Your response should contain each line of the data that includes "addThread".
******************************
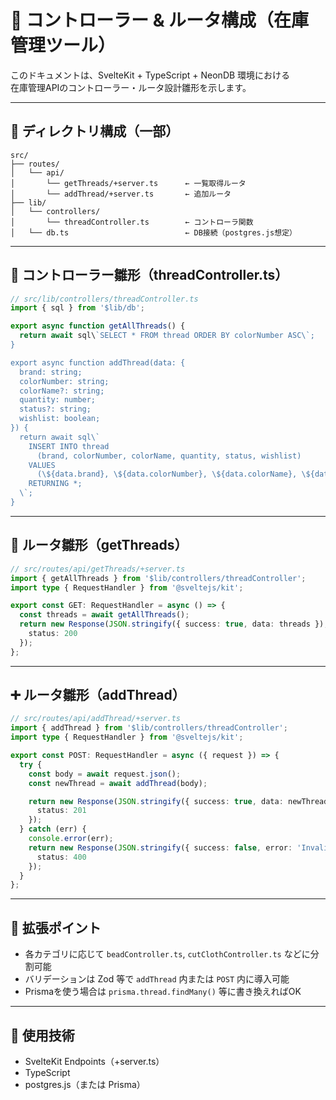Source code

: # 🧩 コントローラー & ルータ構成（在庫管理ツール）

このドキュメントは、SvelteKit + TypeScript + NeonDB 環境における  
在庫管理APIのコントローラー・ルータ設計雛形を示します。

---

## 📁 ディレクトリ構成（一部）

```
src/
├── routes/
│   └── api/
│       └── getThreads/+server.ts      ← 一覧取得ルータ
│       └── addThread/+server.ts       ← 追加ルータ
├── lib/
│   └── controllers/
│       └── threadController.ts        ← コントローラ関数
│   └── db.ts                          ← DB接続（postgres.js想定）
```

---

## 📘 コントローラー雛形（threadController.ts）

```ts
// src/lib/controllers/threadController.ts
import { sql } from '$lib/db';

export async function getAllThreads() {
  return await sql\`SELECT * FROM thread ORDER BY colorNumber ASC\`;
}

export async function addThread(data: {
  brand: string;
  colorNumber: string;
  colorName?: string;
  quantity: number;
  status?: string;
  wishlist: boolean;
}) {
  return await sql\`
    INSERT INTO thread
      (brand, colorNumber, colorName, quantity, status, wishlist)
    VALUES
      (\${data.brand}, \${data.colorNumber}, \${data.colorName}, \${data.quantity}, \${data.status}, \${data.wishlist})
    RETURNING *;
  \`;
}
```

---

## 🔁 ルータ雛形（getThreads）

```ts
// src/routes/api/getThreads/+server.ts
import { getAllThreads } from '$lib/controllers/threadController';
import type { RequestHandler } from '@sveltejs/kit';

export const GET: RequestHandler = async () => {
  const threads = await getAllThreads();
  return new Response(JSON.stringify({ success: true, data: threads }), {
    status: 200
  });
};
```

---

## ➕ ルータ雛形（addThread）

```ts
// src/routes/api/addThread/+server.ts
import { addThread } from '$lib/controllers/threadController';
import type { RequestHandler } from '@sveltejs/kit';

export const POST: RequestHandler = async ({ request }) => {
  try {
    const body = await request.json();
    const newThread = await addThread(body);

    return new Response(JSON.stringify({ success: true, data: newThread }), {
      status: 201
    });
  } catch (err) {
    console.error(err);
    return new Response(JSON.stringify({ success: false, error: 'Invalid input' }), {
      status: 400
    });
  }
};
```

---

## 🧱 拡張ポイント

- 各カテゴリに応じて `beadController.ts`, `cutClothController.ts` などに分割可能
- バリデーションは Zod 等で `addThread` 内または `POST` 内に導入可能
- Prismaを使う場合は `prisma.thread.findMany()` 等に書き換えればOK

---

## 🧪 使用技術

- SvelteKit Endpoints（+server.ts）
- TypeScript
- postgres.js（または Prisma）
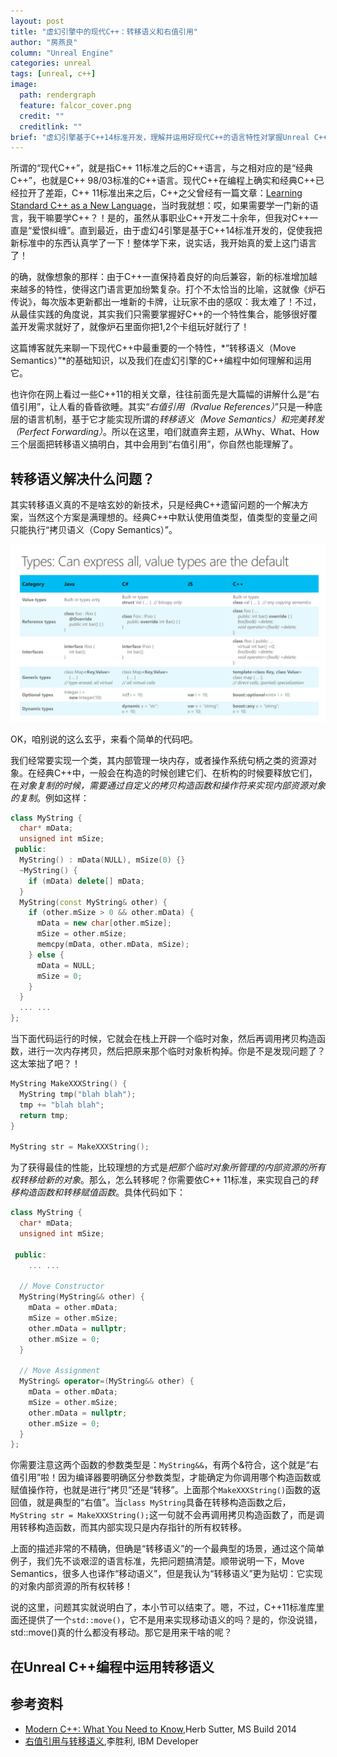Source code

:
 ```yaml
---
layout: post
title: "虚幻引擎中的现代C++：转移语义和右值引用"
author: "房燕良"
column: "Unreal Engine"
categories: unreal
tags: [unreal, c++]
image:
  path: rendergraph
  feature: falcor_cover.png
  credit: ""
  creditlink: ""
brief: "虚幻引擎基于C++14标准开发，理解并运用好现代C++的语言特性对掌握Unreal C++就至关重要。转移语义是非常重要的，我们就从实用性的角度来理解一下这个概念。"
---
```


所谓的“现代C++”，就是指C++ 11标准之后的C++语言，与之相对应的是“经典C++”，也就是C++ 98/03标准的C++语言。现代C++在编程上确实和经典C++已经拉开了差距，C++ 11标准出来之后，C++之父曾经有一篇文章：[Learning Standard C++ as a New Language](http://www.stroustrup.com/new_learning.pdf)，当时我就想：哎，如果需要学一门新的语言，我干嘛要学C++？！是的，虽然从事职业C++开发二十余年，但我对C++一直是“爱恨纠缠”。直到最近，由于虚幻4引擎是基于C++14标准开发的，促使我把新标准中的东西认真学了一下！整体学下来，说实话，我开始真的爱上这门语言了！

的确，就像想象的那样：由于C++一直保持着良好的向后兼容，新的标准增加越来越多的特性，使得这门语言更加纷繁复杂。打个不太恰当的比喻，这就像《炉石传说》，每次版本更新都出一堆新的卡牌，让玩家不由的感叹：我太难了！不过，从最佳实践的角度说，其实我们只需要掌握好C++的一个特性集合，能够很好覆盖开发需求就好了，就像炉石里面你把1,2个卡组玩好就行了！

这篇博客就先来聊一下现代C++中最重要的一个特性，*“转移语义（Move Semantics）”*的基础知识，以及我们在虚幻引擎的C++编程中如何理解和运用它。

也许你在网上看过一些C++11的相关文章，往往前面先是大篇幅的讲解什么是“右值引用”，让人看的昏昏欲睡。其实“*右值引用（Rvalue References）*”只是一种底层的语言机制，基于它才能实现所谓的*转移语义（Move Semantics）*和*完美转发（Perfect Forwarding）*。所以在这里，咱们就直奔主题，从Why、What、How三个层面把转移语义搞明白，其中会用到“右值引用”，你自然也能理解了。

## 转移语义解决什么问题？

其实转移语义真的不是啥玄妙的新技术，只是经典C++遗留问题的一个解决方案，当然这个方案是满理想的。经典C++中默认使用值类型，值类型的变量之间只能执行“拷贝语义（Copy Semantics）”。  

![Types](/assets/img/mcpp/herb_sutter_types.png)

  
OK，咱别说的这么玄乎，来看个简单的代码吧。  

我们经常要实现一个类，其内部管理一块内存，或者操作系统句柄之类的资源对象。在经典C++中，一般会在构造的时候创建它们、在析构的时候要释放它们，在*对象复制的时候，需要通过自定义的拷贝构造函数和操作符来实现内部资源对象的复制*。例如这样：
``` c++
class MyString {
  char* mData;
  unsigned int mSize;
 public:
  MyString() : mData(NULL), mSize(0) {}
  ~MyString() {
    if (mData) delete[] mData;
  }
  MyString(const MyString& other) {
    if (other.mSize > 0 && other.mData) {
      mData = new char[other.mSize];
      mSize = other.mSize;
      memcpy(mData, other.mData, mSize);
    } else {
      mData = NULL;
      mSize = 0;
    }
  }
  ... ...
};
```

当下面代码运行的时候，它就会在栈上开辟一个临时对象，然后再调用拷贝构造函数，进行一次内存拷贝，然后把原来那个临时对象析构掉。你是不是发现问题了？这太笨拙了吧？！
``` c++
MyString MakeXXXString() {
  MyString tmp("blah blah");
  tmp += "blah blah";
  return tmp;
}

MyString str = MakeXXXString();
```

为了获得最佳的性能，比较理想的方式是*把那个临时对象所管理的内部资源的所有权转移给新的对象*。那么，怎么转移呢？你需要依C++ 11标准，来实现自己的*转移构造函数和转移赋值函数*。具体代码如下：
``` c++
class MyString {
  char* mData;
  unsigned int mSize;

 public:
    ... ...

  // Move Constructor
  MyString(MyString&& other) {
    mData = other.mData;
    mSize = other.mSize;
    other.mData = nullptr;
    other.mSize = 0;
  }

  // Move Assignment
  MyString& operator=(MyString&& other) {
    mData = other.mData;
    mSize = other.mSize;
    other.mData = nullptr;
    other.mSize = 0;
  }
};
```

你需要注意这两个函数的参数类型是：`MyString&&`，有两个&符合，这个就是“右值引用”啦！因为编译器要明确区分参数类型，才能确定为你调用哪个构造函数或赋值操作符，也就是进行“拷贝”还是“转移”。上面那个`MakeXXXString()`函数的返回值，就是典型的“右值”。当`class MyString`具备在转移构造函数之后，`MyString str = MakeXXXString();`这一句就不会再调用拷贝构造函数了，而是调用转移构造函数，而其内部实现只是内存指针的所有权转移。

上面的描述非常的不精确，但确是“转移语义”的一个最典型的场景，通过这个简单例子，我们先不谈艰涩的语言标准，先把问题搞清楚。顺带说明一下，Move Semantics，很多人也译作“移动语义”，但是我认为“转移语义”更为贴切：它实现的对象内部资源的所有权转移！

说的这里，问题其实就说明白了，本小节可以结束了。嗯，不过，C++11标准库里面还提供了一个`std::move()`，它不是用来实现移动语义的吗？是的，你没说错，std::move()真的什么都没有移动。那它是用来干啥的呢？


## 在Unreal C++编程中运用转移语义

## 参考资料

- [Modern C++: What You Need to Know](https://channel9.msdn.com/Events/Build/2014/2-661),Herb Sutter, MS Build 2014
- [右值引用与转移语义](https://www.ibm.com/developerworks/cn/aix/library/1307_lisl_c11/index.html),李胜利, IBM Developer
******************************
Task response
│       └── addThread/+server.ts       ← 追加ルータ
export async function addThread(data: {
## ➕ ルータ雛形（addThread）
// src/routes/api/addThread/+server.ts
import { addThread } from '$lib/controllers/threadController';
    const newThread = await addThread(body);
- バリデーションは Zod 等で `addThread` 内または `POST` 内に導入可能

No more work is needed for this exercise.